*** INPUT Section Begins ***

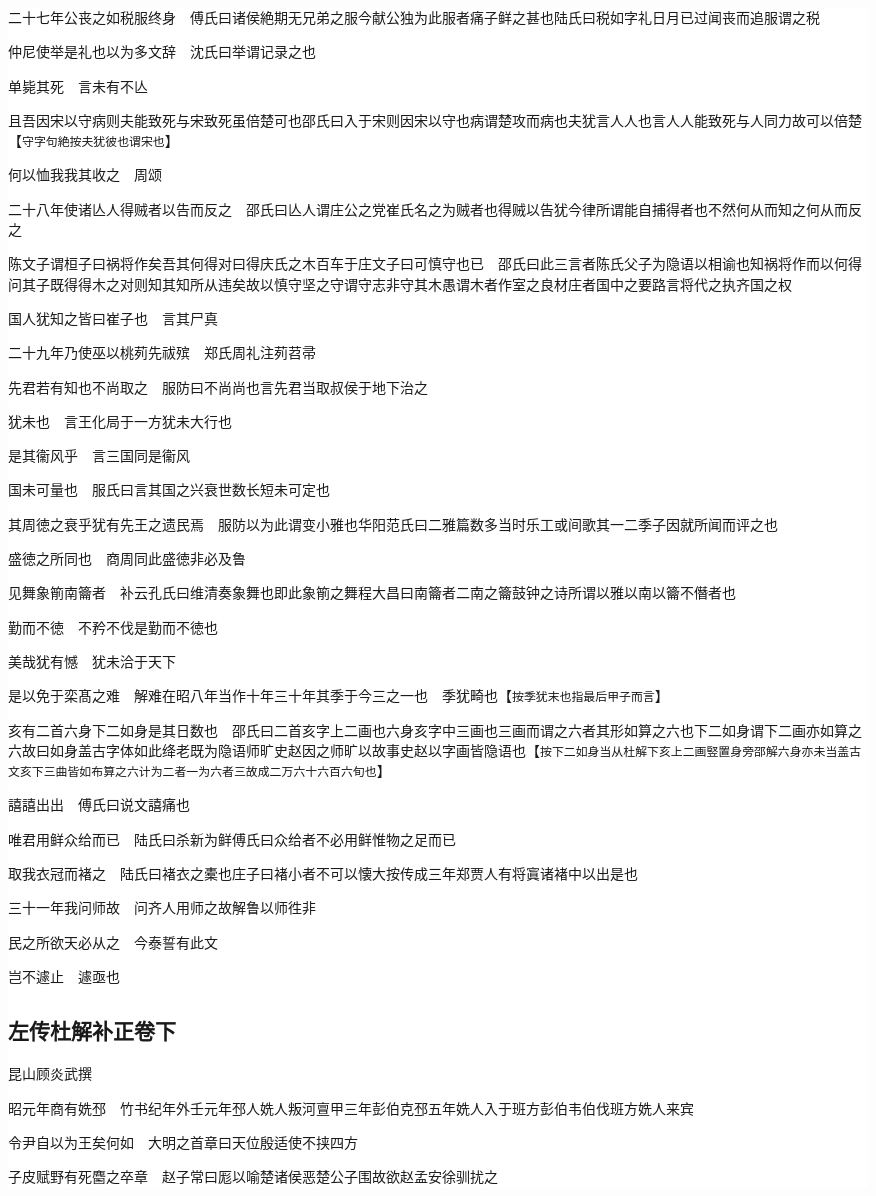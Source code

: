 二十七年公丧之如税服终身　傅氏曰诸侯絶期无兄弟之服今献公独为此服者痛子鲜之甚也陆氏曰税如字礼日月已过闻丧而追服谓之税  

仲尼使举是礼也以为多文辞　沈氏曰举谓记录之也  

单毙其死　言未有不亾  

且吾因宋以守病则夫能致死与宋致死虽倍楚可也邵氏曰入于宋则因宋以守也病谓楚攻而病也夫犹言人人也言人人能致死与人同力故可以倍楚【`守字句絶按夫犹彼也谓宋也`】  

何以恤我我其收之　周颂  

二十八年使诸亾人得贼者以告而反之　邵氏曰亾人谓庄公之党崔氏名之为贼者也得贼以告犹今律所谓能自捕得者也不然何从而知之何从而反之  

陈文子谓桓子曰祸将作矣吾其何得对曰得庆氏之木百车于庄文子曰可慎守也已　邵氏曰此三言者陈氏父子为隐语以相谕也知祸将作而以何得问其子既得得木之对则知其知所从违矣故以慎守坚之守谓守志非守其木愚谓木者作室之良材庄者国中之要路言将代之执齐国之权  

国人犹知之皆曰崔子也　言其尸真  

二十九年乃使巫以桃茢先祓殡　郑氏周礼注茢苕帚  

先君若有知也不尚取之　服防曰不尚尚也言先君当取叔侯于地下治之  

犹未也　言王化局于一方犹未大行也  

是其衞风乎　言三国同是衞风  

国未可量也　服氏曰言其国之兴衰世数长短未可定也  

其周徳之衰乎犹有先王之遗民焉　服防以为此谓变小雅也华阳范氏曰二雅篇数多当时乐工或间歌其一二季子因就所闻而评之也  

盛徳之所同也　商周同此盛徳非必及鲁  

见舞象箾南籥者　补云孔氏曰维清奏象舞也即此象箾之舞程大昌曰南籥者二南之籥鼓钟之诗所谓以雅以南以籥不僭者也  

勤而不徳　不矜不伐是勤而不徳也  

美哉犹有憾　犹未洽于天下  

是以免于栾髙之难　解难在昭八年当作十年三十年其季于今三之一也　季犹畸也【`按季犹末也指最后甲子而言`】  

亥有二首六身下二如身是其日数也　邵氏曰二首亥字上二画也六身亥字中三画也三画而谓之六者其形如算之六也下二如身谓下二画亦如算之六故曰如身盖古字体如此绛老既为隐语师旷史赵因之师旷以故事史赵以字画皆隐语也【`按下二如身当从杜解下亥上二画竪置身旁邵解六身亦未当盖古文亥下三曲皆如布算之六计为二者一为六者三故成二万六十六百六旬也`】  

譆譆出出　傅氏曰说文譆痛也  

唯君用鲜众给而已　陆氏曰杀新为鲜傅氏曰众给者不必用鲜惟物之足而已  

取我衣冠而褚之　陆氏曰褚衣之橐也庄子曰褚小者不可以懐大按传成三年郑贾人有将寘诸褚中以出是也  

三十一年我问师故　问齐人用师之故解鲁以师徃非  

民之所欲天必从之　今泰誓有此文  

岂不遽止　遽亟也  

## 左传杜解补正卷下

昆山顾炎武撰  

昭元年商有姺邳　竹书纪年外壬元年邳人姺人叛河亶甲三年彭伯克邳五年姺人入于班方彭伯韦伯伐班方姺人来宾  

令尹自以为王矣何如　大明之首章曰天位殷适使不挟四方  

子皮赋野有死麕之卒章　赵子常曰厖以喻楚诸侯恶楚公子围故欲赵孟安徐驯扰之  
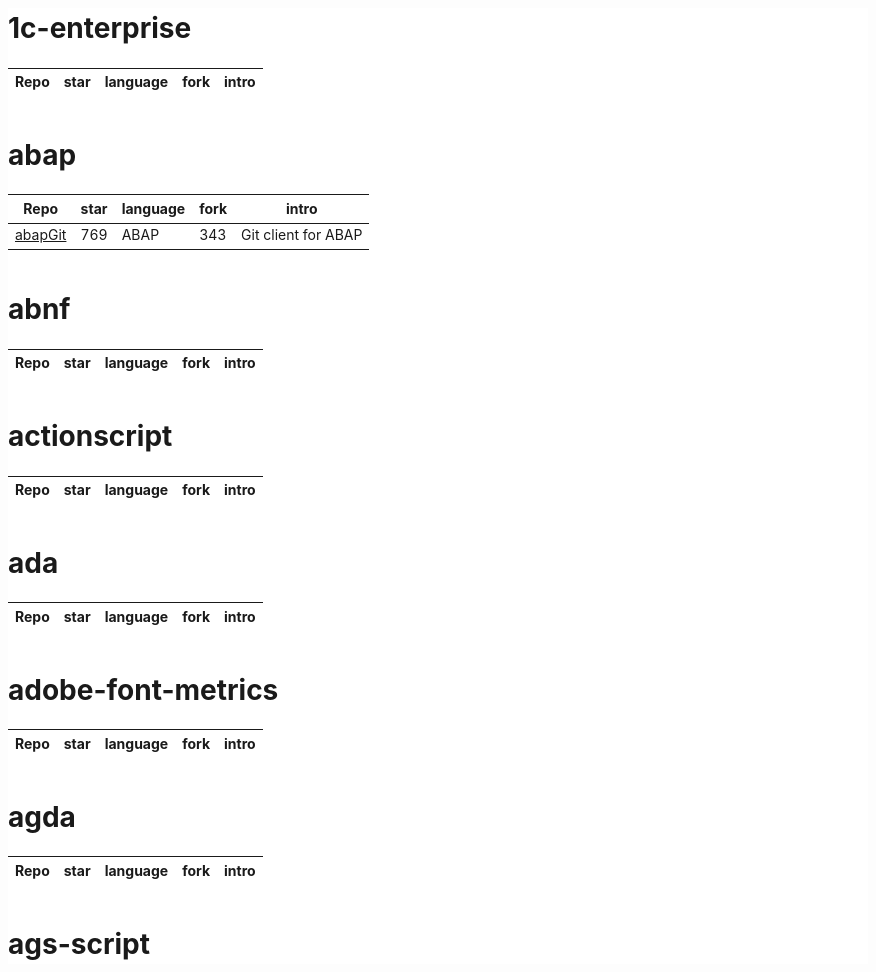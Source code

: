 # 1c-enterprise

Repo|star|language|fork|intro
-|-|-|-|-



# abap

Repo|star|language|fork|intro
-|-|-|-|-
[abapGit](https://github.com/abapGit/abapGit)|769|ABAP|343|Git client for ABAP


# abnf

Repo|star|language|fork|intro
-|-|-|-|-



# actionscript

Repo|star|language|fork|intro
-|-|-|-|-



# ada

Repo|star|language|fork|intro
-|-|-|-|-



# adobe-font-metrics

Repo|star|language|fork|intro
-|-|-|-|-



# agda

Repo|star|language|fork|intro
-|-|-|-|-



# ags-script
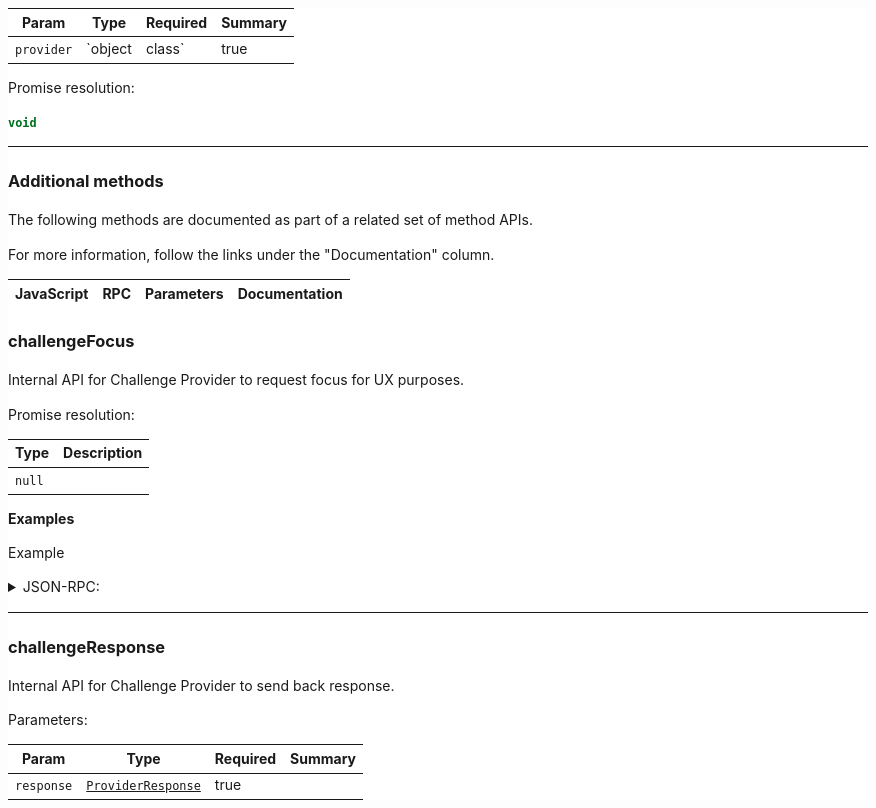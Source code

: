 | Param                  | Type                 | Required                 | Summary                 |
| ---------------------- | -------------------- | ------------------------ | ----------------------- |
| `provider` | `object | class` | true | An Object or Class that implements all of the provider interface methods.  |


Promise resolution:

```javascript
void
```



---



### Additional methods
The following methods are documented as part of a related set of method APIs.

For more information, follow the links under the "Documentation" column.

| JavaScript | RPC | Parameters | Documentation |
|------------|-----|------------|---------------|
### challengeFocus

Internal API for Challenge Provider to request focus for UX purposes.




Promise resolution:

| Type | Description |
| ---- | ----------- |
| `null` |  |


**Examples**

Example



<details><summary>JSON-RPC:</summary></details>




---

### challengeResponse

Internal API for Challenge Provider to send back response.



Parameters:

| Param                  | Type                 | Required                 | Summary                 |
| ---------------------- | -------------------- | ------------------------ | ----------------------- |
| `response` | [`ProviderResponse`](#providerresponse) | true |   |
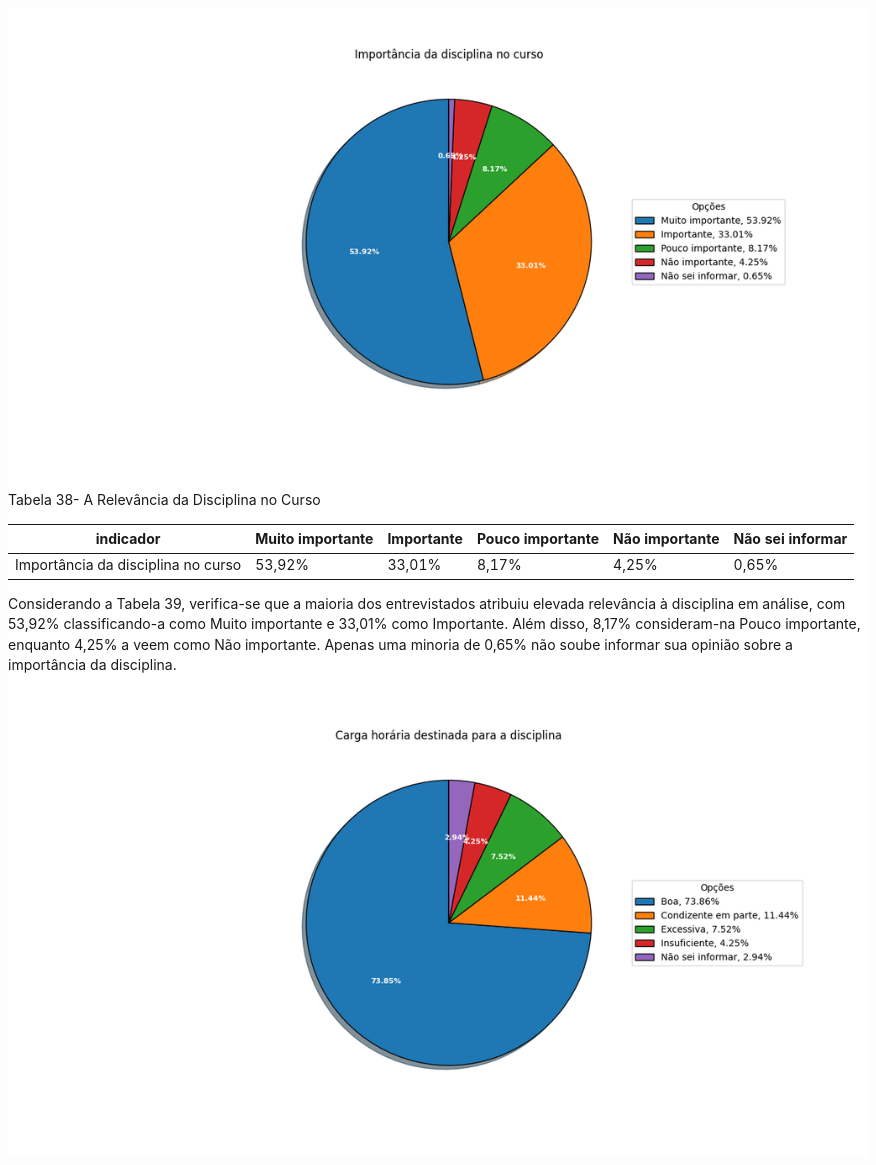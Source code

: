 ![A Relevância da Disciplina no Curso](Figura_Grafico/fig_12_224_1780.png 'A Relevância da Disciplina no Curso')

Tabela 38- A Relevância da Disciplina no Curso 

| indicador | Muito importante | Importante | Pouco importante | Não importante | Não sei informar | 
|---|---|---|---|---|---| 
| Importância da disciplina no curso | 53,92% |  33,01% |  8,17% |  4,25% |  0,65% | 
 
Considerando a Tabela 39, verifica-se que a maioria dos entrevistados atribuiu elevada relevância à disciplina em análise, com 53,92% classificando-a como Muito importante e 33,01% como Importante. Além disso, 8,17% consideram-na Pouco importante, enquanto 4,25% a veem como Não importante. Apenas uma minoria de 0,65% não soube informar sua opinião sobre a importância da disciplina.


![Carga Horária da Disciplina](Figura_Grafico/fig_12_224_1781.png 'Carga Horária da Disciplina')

*** INPUT Section Ends ***

◆ WHAT YOU SHOULD DO ◆
Among the lines above, return each one holding the string "true".

◆ SOLVED PROBLEM ◆
| `provider` | `object | class` | true | An Object or Class that implements all of the provider interface methods.  |
| `response` | [`ProviderResponse`](#providerresponse) | true |   |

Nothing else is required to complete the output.